The controversial ruling was released on August 27, when NLRB found waste management firm Browning-Ferris should be considered a “joint employer” with a Phoenix-based staffing agency that provided contracted employees for a Browning-Ferris recycling facility.
This decision is a sharp departure from previous NLRB decisions that stated companies were only responsible for employees who were under their direct control. Under this new standard, joint employment now exists even where one company only has the right to exert indirect or potential control over the terms and conditions of another company’s employees.
This new ruling could have significant repercussions for any business using contracted employees.
“With the 92 percent of lodging properties in the United States owned by franchisees and small businesses, we are very concerned that these changes to the joint-employer standard will have a profound negative impact on economic investment and job growth across our industry. The NLRB’s decision to expand the definition of joint employer could severely limit opportunities by diminishing the autonomy of millions of small business owners and dissuading potential entrepreneurs from wanting to start a new business,” said Katherine Lugar, AH&LA’s president and CEO.
“For more than 30 years, the franchisor/franchisee relationship has been based on the fundamental understanding that franchisors and franchisees are not joint employers because they do not exercise direct control over the same employees’ responsibilities. Now, many of our small business owners could very well lose their ability to make decisions about what is best for the men and women they work with every day. The focus of the government should be to encourage and empower businesses, not stifle them.” Read the full statement here.
According to a legal alert released by WLA allied member Fisher & Phillips, any employer that retains the right to impose even indirect control over the working conditions of temporarily placed employees runs a serious risk of being deemed their joint employer – not only for bargaining purposes, but potentially for unfair labor practice liability as well.
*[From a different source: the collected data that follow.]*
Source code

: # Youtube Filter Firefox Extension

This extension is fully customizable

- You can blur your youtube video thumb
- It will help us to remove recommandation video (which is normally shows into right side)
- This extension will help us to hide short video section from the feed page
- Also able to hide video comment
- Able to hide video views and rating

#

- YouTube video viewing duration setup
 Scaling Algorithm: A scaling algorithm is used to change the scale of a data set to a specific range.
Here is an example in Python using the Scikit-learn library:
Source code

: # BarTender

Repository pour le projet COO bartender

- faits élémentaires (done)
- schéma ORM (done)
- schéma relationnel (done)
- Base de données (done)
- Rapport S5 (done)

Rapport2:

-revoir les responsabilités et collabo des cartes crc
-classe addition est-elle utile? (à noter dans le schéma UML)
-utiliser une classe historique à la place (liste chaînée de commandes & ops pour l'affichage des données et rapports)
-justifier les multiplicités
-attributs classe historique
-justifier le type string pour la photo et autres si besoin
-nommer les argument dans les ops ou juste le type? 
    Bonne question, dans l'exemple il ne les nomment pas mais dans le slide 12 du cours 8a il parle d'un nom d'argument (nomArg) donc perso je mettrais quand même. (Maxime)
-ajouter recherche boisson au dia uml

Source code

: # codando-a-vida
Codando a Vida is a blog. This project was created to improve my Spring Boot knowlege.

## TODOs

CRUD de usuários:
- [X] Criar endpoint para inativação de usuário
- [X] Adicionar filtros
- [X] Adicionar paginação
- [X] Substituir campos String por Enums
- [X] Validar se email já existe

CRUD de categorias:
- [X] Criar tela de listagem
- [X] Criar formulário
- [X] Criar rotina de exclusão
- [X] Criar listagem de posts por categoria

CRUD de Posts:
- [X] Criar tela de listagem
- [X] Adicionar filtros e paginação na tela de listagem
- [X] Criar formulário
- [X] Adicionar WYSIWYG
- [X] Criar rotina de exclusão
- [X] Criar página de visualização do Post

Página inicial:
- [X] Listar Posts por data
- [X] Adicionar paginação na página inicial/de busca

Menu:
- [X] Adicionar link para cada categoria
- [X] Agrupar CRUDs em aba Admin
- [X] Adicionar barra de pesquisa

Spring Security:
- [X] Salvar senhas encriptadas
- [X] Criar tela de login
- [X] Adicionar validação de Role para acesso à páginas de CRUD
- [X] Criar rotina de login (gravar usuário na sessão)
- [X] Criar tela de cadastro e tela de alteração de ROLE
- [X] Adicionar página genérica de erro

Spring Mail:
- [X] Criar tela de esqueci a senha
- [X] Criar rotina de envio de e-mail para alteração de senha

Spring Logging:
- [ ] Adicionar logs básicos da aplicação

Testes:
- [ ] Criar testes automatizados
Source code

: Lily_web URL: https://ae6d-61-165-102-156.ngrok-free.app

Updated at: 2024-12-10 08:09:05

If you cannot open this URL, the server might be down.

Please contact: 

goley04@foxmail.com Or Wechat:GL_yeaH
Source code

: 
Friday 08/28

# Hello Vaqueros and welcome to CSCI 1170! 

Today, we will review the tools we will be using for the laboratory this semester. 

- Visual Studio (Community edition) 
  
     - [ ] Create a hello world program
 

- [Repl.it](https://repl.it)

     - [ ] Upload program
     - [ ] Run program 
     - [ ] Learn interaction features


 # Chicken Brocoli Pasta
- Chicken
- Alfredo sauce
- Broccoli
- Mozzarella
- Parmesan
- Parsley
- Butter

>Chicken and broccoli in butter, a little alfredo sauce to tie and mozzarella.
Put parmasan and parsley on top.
As a result of this decision, the legal alert notes that “employers and temporary service providers alike should scrutinize the parameters within their written service agreements and their underlying practices for reference to right to control. This includes an analysis of pre-employment qualification and hiring standards, assignment and retention of individual temporary employees, shift schedules, workload and pace of work, and wages and benefits.” Click here for the full legal alert.
AH&LA, which co-chairs the Coalition to Save Local Businesses, announced that it will fight to protect the current joint-employer standard through all legislative, regulatory and legal options available to us. It will be hosting a members-only webinar in the coming weeks to provide a thorough analysis of what this decision means for our industry and what you can do to prepare for potential changes. For more information, contact Brian Crawford, who handles workforce issues, at: firstname.lastname@example.org.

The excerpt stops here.